One of the men leaned on Simon’s shoulder with a hand that was buried in his coat pocket, but what the Saint felt was harder than a hand, and he knew that the muzzle of a gun was no more than an inch from his ear.
“Let’s-a go, sport,” the man said.
Simon tried to look up with the right combination of fear, surprise, and bluster.
“What are you talking about?”
“You, sport,” said the spokesman laconically. “Get in-a da car.”
Simon flicked his cigarette into the gutter, where it was immediately the center of a scramble of vulture-eyed urchins, and stood up. It was the only stir caused by his departure.
In the car, the two men sat one on each side of him, in the back seat. Each of them kept a hand in the pocket of his coat on the side nearest the Saint, one in the right, one in the left. Their two guns pressed with equal firmness against the neighborhood of the Saint’s kidneys. Neither of them offered any conversation.

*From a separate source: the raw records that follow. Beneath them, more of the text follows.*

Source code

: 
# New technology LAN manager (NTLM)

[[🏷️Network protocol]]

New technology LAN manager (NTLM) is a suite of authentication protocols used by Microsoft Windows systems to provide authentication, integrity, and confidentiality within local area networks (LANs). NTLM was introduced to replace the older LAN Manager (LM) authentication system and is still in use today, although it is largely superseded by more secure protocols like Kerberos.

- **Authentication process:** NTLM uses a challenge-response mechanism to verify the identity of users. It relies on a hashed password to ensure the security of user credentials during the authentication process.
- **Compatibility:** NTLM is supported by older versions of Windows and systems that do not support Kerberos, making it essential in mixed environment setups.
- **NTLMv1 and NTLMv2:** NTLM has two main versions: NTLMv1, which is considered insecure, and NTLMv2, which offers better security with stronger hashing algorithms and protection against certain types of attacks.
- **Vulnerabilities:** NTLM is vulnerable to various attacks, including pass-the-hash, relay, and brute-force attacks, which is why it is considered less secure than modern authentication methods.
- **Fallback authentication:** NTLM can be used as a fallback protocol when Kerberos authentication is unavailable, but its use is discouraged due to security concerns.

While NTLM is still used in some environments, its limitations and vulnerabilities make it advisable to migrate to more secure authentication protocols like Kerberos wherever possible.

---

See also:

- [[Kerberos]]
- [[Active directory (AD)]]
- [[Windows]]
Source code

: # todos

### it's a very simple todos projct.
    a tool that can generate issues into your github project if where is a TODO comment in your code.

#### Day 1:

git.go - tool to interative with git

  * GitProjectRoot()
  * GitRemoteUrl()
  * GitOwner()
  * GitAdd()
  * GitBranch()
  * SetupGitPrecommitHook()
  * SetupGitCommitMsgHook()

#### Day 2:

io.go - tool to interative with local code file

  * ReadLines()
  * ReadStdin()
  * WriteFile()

The driver of the car said nothing. He drove in competent silence, like a man who already had his instructions.
There were no shades inside the car, no suggestion of blindfolding the Saint, no attempt to stop him observing the route they took. The implication that nothing he saw would ever be any use to him was too obvious to be missed, but that gave him nothing unforeseen to worry about. He could still hope that the project was to take him to Tony Unciello before the only possible intended end of the ride.
They drove down to the Tiber, crossed over the Ponte Cavour, turned by the Palace of Justice. The great white dome of St Peter’s loomed ahead against the darkening sky, and lights played on the fountains in the vast circular piazza in front of the cathedral, but they left it on their right and skimmed around the walls of the Vatican City to plunge into the maze of mean streets which lies incongruously between it and the pleasant park slopes of Monte Gianicolo. A few zigzags through narrow ill-lit alleys, and the car stopped outside a small pizzeria and bar with strings of salami tastefully displayed in the dingy window.
“Get out, sport,” said the talking man.